For the entries below, copy exactly the line that contains "- Antagonist.sats: Examples" through the line that contains "- extract_symbolic_models.jl →", both ends included, and exclude all pictures.

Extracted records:
>>
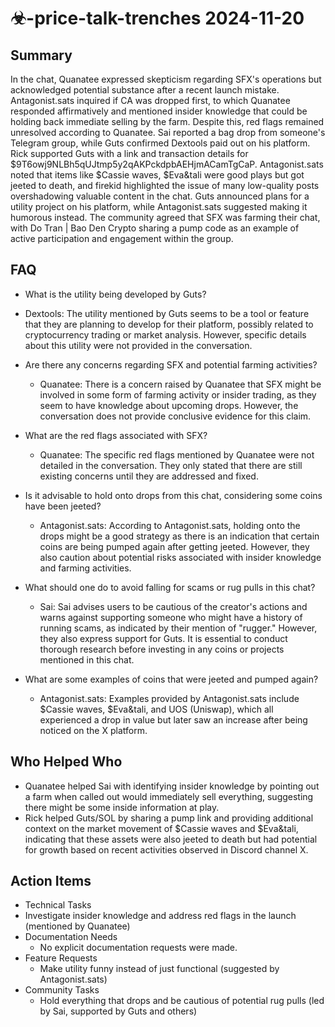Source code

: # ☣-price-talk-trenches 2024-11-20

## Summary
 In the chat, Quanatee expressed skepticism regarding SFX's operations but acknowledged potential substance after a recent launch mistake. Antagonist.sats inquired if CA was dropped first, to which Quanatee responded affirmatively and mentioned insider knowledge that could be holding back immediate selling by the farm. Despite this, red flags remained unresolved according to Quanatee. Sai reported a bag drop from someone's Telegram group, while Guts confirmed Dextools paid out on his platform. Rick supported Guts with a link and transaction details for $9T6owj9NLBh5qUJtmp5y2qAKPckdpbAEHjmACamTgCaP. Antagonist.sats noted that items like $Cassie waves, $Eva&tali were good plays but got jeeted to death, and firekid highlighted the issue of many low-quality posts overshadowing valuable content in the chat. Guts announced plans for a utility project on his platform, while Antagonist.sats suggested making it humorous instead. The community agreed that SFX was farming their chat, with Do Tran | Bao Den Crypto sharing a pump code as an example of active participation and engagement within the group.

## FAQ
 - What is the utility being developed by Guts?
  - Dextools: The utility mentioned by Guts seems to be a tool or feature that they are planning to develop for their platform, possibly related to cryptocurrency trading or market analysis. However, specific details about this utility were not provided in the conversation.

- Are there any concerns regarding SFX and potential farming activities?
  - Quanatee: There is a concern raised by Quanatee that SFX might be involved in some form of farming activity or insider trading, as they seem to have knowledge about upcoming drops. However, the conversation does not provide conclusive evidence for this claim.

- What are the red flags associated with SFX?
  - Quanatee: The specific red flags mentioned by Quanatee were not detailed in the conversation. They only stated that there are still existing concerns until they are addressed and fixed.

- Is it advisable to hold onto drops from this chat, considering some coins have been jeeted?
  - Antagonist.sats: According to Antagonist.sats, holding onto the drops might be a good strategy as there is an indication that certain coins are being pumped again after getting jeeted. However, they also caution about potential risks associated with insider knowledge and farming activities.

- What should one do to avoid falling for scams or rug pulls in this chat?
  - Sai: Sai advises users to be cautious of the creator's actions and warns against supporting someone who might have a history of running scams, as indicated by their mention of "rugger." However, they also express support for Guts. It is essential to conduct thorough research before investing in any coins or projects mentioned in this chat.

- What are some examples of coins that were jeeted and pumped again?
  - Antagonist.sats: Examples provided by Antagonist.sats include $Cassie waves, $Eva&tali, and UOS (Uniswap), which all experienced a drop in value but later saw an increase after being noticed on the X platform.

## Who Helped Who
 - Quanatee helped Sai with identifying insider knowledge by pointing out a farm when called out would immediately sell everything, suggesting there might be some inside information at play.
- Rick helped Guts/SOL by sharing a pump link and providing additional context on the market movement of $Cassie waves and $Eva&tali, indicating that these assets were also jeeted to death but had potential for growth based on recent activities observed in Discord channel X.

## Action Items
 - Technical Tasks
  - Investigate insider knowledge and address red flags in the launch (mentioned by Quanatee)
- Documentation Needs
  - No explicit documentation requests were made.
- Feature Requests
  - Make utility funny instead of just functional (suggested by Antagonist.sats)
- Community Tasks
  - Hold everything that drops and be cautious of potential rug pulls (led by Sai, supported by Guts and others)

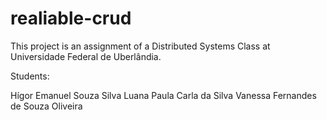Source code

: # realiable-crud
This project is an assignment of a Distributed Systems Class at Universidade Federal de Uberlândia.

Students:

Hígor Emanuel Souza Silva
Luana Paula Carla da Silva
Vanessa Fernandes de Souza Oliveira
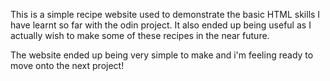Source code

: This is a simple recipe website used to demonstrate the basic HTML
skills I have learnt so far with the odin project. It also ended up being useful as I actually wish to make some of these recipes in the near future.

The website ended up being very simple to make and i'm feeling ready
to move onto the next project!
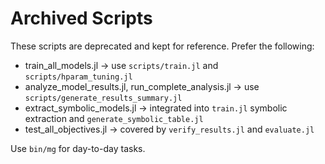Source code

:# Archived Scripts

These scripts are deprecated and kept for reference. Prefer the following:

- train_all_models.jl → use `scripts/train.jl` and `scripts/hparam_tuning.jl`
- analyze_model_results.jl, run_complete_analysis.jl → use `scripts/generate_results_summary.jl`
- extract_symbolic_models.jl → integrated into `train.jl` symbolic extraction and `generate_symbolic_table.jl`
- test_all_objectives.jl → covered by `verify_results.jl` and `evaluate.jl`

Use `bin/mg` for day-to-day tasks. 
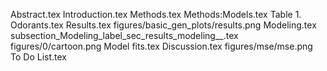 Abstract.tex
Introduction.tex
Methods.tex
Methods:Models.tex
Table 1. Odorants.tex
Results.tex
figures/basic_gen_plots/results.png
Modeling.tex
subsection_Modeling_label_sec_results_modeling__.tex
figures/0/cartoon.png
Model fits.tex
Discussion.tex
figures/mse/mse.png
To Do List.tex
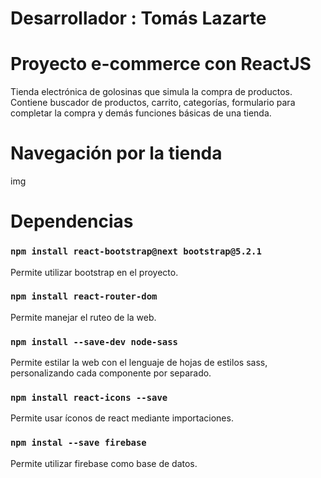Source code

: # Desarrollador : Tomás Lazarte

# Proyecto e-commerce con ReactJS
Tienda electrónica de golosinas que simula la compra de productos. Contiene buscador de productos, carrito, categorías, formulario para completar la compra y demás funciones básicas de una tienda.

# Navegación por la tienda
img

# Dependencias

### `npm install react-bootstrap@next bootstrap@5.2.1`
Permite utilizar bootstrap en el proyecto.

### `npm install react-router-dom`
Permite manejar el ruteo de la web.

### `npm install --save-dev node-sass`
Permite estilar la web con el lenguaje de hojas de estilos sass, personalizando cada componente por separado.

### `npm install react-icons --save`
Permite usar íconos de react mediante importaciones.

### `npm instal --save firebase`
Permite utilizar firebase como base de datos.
<<
>>
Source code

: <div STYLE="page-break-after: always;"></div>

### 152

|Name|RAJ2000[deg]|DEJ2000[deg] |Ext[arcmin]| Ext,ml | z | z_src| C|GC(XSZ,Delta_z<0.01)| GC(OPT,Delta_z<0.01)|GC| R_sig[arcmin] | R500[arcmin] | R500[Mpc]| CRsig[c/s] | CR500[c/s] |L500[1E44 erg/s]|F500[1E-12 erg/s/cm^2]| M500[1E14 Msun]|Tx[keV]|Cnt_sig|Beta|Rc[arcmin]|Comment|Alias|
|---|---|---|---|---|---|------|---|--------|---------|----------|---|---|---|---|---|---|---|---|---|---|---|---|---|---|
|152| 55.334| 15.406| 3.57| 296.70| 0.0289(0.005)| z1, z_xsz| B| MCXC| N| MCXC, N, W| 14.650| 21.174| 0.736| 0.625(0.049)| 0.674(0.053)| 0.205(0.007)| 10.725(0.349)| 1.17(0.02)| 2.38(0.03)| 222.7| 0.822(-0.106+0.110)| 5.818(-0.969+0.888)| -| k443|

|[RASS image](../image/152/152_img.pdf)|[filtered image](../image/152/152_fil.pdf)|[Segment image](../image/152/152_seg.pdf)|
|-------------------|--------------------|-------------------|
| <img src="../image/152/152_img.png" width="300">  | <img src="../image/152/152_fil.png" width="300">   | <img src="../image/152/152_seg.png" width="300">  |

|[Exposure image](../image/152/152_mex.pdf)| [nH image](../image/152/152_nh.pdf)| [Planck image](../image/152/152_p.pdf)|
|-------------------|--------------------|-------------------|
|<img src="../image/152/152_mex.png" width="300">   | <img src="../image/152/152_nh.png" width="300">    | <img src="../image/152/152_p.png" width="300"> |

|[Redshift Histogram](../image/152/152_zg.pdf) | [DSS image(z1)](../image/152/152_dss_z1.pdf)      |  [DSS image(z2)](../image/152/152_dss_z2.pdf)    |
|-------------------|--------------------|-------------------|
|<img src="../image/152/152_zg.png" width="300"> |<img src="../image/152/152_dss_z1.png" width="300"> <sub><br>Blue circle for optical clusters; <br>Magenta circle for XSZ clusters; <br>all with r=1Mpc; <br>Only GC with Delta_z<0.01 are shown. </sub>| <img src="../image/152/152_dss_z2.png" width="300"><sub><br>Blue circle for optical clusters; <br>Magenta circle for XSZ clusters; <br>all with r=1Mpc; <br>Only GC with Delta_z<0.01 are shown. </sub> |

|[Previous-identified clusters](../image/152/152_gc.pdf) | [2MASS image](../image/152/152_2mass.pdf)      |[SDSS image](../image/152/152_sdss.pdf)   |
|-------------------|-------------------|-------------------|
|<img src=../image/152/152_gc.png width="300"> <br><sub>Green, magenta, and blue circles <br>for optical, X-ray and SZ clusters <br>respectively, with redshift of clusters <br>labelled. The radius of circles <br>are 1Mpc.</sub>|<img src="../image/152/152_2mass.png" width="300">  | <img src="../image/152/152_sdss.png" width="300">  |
<<
>>
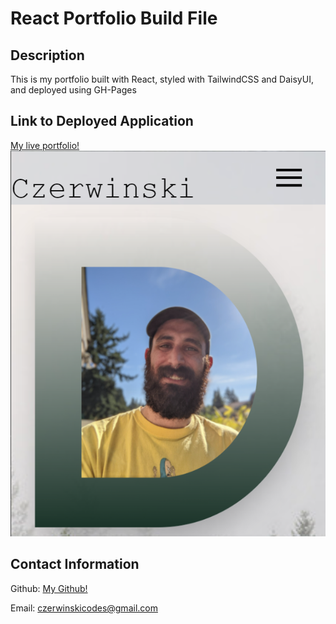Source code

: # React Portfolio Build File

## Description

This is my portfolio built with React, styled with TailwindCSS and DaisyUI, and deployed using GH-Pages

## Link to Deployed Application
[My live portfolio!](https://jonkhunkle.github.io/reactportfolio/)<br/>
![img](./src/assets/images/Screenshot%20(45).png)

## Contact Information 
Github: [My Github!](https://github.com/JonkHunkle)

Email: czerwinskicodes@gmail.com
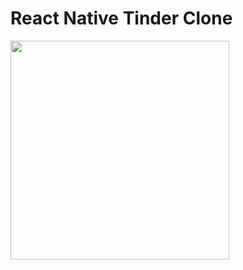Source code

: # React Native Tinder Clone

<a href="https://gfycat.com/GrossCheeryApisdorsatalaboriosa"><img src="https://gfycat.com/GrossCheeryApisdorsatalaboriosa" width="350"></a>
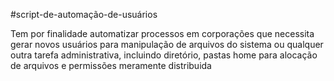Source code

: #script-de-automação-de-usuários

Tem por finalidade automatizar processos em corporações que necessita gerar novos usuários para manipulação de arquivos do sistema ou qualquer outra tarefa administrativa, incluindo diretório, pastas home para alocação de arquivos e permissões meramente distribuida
<<
◆ **Result of this exercise**
  - Antagonist.sats: Examples provided by Antagonist.sats include $Cassie waves, $Eva&tali, and UOS (Uniswap), which all experienced a drop in value but later saw an increase after being noticed on the X platform.

## Who Helped Who
 - Quanatee helped Sai with identifying insider knowledge by pointing out a farm when called out would immediately sell everything, suggesting there might be some inside information at play.
- Rick helped Guts/SOL by sharing a pump link and providing additional context on the market movement of $Cassie waves and $Eva&tali, indicating that these assets were also jeeted to death but had potential for growth based on recent activities observed in Discord channel X.

## Action Items
 - Technical Tasks
  - Investigate insider knowledge and address red flags in the launch (mentioned by Quanatee)
- Documentation Needs
  - No explicit documentation requests were made.
- Feature Requests
  - Make utility funny instead of just functional (suggested by Antagonist.sats)
- Community Tasks
  - Hold everything that drops and be cautious of potential rug pulls (led by Sai, supported by Guts and others)

Source code

: # realiable-crud
This project is an assignment of a Distributed Systems Class at Universidade Federal de Uberlândia.

Students:

Hígor Emanuel Souza Silva
Luana Paula Carla da Silva
Vanessa Fernandes de Souza Oliveira
Source code

: This is a simple recipe website used to demonstrate the basic HTML
skills I have learnt so far with the odin project. It also ended up being useful as I actually wish to make some of these recipes in the near future.

The website ended up being very simple to make and i'm feeling ready
to move onto the next project!
Source code

:# Archived Scripts

These scripts are deprecated and kept for reference. Prefer the following:

- train_all_models.jl → use `scripts/train.jl` and `scripts/hparam_tuning.jl`
- analyze_model_results.jl, run_complete_analysis.jl → use `scripts/generate_results_summary.jl`
- extract_symbolic_models.jl → integrated into `train.jl` symbolic extraction and `generate_symbolic_table.jl`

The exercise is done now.